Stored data
+ + + + +
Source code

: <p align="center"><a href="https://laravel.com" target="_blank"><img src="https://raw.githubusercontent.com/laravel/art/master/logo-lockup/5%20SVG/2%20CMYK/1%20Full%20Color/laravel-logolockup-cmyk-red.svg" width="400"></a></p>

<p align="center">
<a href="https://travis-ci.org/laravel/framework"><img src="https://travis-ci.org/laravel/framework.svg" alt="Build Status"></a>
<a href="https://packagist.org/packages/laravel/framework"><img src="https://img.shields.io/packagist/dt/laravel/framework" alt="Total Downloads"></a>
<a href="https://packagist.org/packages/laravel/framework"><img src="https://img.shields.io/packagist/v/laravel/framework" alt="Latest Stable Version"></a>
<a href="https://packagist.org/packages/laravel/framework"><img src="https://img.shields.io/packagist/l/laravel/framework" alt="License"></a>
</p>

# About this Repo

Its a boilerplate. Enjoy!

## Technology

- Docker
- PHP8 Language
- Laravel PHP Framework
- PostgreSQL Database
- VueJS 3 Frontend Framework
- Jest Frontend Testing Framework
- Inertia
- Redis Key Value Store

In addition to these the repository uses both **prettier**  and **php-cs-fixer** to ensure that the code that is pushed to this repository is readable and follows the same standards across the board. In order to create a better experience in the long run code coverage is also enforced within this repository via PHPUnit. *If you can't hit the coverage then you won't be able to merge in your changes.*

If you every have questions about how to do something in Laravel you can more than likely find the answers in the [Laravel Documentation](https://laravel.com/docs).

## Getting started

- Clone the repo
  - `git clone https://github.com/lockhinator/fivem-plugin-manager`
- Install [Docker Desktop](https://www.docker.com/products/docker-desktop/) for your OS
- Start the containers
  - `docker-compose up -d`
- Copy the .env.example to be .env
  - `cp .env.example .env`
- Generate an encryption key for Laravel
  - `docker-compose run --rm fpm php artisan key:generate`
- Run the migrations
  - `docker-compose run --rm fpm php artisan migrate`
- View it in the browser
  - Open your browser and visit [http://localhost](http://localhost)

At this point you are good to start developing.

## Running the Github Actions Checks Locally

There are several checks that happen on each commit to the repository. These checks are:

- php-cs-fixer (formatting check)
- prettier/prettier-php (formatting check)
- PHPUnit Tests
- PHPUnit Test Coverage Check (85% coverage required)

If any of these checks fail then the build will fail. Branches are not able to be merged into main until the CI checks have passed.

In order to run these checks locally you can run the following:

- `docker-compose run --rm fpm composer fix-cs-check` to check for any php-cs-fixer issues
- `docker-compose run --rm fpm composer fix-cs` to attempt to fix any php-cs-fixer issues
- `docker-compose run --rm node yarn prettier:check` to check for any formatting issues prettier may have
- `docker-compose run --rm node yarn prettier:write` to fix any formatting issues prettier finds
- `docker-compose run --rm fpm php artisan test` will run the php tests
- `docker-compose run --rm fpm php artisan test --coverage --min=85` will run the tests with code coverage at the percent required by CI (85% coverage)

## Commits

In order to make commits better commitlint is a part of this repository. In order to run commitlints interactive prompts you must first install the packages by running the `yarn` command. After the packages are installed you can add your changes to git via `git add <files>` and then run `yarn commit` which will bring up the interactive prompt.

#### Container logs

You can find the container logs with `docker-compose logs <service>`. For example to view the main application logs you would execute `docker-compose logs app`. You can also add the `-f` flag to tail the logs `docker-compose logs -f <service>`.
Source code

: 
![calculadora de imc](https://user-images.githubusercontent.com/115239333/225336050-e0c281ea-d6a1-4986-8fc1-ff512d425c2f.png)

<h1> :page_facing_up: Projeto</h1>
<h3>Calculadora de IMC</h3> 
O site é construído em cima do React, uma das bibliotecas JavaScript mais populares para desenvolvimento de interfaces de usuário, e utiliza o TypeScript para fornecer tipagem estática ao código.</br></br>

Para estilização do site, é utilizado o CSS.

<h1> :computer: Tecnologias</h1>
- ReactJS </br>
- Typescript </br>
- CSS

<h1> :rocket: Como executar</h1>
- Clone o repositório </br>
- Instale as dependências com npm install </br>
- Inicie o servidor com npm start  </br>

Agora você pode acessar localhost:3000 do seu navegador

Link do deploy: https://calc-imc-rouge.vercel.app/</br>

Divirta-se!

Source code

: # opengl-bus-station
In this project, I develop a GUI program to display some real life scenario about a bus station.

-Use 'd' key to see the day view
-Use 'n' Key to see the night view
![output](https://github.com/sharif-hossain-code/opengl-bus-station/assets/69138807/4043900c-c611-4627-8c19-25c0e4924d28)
+ + + + +
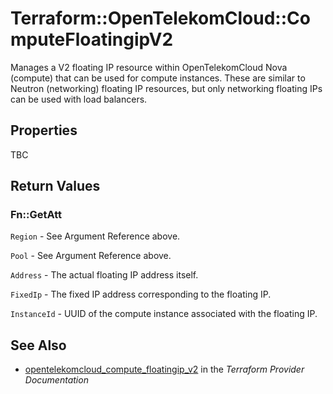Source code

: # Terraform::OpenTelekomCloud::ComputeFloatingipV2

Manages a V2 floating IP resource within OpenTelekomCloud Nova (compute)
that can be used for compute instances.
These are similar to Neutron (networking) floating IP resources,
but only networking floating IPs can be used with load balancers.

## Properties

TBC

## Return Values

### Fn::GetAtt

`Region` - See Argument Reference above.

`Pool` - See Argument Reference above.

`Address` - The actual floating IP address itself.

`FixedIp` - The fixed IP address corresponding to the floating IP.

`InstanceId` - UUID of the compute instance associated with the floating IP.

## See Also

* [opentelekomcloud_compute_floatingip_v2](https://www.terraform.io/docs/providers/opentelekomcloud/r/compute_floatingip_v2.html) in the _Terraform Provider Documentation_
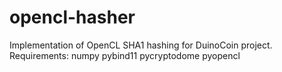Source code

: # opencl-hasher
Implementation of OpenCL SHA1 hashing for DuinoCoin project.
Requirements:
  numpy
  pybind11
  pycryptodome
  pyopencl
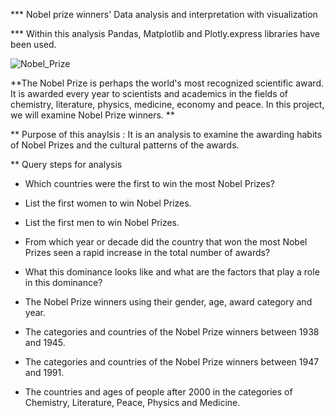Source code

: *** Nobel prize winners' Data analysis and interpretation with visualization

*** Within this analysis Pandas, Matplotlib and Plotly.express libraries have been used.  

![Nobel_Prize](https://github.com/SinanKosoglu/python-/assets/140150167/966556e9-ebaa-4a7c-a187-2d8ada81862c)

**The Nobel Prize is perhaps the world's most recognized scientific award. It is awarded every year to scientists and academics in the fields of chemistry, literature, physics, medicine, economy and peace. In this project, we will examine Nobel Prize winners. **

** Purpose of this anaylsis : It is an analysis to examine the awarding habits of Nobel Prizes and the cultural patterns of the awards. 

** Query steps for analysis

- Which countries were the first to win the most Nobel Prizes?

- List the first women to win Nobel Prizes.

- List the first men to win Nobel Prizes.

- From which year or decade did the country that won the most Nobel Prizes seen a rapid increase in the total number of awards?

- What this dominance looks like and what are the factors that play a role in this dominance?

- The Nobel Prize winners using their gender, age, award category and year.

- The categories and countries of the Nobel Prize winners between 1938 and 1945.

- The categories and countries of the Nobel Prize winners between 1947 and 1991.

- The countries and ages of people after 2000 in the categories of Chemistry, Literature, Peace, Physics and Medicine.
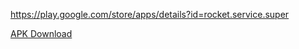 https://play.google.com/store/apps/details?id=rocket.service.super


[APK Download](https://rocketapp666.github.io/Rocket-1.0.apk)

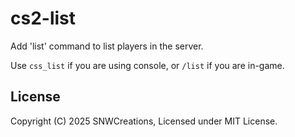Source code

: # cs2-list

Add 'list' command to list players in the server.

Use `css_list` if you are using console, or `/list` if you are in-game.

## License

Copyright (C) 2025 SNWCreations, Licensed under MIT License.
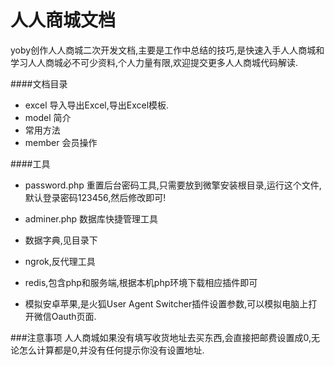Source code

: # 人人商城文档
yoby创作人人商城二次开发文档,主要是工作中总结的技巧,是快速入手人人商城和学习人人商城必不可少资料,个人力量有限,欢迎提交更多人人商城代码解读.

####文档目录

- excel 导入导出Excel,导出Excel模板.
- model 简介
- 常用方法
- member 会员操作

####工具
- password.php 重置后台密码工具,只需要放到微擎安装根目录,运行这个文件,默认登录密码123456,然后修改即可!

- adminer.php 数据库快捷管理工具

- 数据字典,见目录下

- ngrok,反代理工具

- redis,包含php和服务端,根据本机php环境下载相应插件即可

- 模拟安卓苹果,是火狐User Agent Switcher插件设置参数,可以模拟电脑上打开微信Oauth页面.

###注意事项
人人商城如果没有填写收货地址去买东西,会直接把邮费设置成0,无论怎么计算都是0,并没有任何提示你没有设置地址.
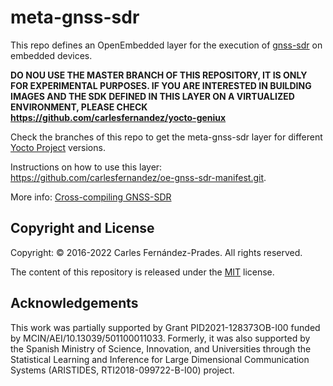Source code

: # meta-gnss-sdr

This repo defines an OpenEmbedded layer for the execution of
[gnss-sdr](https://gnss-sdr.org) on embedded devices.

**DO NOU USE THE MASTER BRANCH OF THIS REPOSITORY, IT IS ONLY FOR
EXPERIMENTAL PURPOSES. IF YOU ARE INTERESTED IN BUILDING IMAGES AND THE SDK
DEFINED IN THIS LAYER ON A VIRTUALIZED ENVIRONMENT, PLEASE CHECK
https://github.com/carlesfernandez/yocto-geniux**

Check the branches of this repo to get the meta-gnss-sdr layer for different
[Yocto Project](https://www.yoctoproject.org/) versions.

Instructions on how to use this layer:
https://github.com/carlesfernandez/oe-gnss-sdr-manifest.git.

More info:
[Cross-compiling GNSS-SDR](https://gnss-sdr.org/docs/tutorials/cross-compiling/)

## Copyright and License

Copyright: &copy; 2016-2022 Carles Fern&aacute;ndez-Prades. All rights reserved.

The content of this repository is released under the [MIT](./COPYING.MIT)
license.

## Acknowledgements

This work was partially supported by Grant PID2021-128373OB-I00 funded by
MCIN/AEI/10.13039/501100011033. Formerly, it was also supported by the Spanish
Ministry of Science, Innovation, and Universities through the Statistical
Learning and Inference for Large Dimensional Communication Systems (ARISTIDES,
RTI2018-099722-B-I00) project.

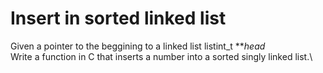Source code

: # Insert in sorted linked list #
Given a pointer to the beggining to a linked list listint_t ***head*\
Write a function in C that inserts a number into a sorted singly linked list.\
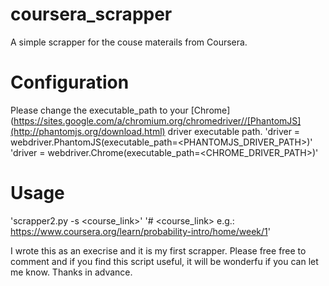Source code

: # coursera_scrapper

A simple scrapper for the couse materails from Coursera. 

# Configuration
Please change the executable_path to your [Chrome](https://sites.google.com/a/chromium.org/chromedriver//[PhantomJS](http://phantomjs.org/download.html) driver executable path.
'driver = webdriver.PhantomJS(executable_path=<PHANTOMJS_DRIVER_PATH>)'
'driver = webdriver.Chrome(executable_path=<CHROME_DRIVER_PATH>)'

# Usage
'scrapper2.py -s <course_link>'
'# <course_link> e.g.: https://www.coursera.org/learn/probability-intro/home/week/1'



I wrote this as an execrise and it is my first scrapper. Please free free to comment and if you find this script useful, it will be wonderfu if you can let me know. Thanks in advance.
+ + + + +
**ABOUT THIS EXERCISE:**
Provide the count of lines holding the word "under" in these entries, and no other words.

**RESPONSE:**
2